> _Material shown_
******

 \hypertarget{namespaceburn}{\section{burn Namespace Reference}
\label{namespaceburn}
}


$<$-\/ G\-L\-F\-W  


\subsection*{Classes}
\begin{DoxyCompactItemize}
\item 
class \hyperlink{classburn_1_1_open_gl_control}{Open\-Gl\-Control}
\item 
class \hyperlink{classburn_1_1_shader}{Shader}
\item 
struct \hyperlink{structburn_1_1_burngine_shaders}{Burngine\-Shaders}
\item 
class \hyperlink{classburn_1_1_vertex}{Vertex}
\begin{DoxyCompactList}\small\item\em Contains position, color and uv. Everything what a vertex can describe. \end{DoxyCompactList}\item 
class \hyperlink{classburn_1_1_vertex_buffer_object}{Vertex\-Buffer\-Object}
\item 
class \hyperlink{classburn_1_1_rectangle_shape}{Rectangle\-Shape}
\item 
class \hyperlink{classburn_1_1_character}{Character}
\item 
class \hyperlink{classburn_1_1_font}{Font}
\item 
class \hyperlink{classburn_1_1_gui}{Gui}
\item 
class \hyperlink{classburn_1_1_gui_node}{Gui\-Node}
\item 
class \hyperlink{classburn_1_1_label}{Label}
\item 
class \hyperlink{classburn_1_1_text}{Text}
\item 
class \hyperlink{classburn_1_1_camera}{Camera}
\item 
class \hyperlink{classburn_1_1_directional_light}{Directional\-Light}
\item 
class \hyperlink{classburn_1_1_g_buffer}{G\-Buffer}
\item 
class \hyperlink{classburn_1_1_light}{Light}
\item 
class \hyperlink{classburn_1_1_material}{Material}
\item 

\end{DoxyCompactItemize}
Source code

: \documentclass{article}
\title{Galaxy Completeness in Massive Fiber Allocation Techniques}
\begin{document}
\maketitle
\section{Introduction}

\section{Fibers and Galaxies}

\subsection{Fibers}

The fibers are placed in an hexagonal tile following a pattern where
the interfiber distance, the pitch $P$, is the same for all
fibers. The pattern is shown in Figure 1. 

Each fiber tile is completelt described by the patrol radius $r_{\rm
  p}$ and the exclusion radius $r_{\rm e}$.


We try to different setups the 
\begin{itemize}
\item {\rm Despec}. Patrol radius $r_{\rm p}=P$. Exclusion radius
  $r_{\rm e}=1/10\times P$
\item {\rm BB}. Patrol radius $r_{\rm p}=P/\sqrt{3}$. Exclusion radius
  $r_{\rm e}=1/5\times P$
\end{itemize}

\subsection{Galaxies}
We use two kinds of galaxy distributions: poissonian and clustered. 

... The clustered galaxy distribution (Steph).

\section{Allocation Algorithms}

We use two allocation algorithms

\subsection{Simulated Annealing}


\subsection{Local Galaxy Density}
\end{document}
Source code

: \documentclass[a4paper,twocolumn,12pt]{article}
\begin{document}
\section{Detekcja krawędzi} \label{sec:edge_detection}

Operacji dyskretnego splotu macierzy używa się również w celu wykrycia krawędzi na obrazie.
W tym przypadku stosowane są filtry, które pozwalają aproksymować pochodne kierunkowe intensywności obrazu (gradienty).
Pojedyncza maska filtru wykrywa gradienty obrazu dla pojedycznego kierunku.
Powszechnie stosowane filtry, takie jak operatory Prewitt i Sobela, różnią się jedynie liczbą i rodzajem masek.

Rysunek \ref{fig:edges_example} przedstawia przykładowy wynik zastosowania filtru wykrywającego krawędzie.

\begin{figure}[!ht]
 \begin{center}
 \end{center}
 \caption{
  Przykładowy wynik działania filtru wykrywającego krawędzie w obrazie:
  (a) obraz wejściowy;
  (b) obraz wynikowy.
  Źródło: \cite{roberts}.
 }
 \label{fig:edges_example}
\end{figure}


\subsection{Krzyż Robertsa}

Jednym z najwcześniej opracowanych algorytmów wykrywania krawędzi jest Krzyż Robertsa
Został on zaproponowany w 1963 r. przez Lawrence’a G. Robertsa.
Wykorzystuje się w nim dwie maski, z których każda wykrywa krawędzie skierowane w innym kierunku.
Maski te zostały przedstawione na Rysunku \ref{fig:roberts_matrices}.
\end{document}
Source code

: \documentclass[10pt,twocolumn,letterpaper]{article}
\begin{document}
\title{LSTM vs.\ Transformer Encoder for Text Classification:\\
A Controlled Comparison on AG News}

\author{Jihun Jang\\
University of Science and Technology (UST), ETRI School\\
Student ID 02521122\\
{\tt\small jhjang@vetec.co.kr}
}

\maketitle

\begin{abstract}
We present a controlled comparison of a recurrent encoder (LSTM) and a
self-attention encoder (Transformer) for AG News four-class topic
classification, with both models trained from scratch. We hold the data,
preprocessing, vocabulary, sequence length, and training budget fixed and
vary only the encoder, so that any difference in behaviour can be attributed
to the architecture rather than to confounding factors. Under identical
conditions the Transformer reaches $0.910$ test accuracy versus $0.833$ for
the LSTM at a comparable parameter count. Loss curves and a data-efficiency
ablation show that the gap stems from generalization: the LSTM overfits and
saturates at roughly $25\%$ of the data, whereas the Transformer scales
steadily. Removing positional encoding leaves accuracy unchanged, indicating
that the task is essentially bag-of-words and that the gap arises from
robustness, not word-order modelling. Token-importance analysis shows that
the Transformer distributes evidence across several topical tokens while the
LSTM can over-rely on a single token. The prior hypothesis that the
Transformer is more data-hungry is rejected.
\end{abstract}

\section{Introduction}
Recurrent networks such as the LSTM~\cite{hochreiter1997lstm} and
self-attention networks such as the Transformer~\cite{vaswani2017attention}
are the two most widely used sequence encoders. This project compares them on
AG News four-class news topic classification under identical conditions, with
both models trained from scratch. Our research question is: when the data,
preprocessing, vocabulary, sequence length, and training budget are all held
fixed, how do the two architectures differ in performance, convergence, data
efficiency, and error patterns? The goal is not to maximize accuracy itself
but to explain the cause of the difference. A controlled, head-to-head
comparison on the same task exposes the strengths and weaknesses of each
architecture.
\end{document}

******

> _What to work on_
Wherever the string "Robertsa" occurs in a line of the listing above, count that line, and report only the total.

> _The completed task_
3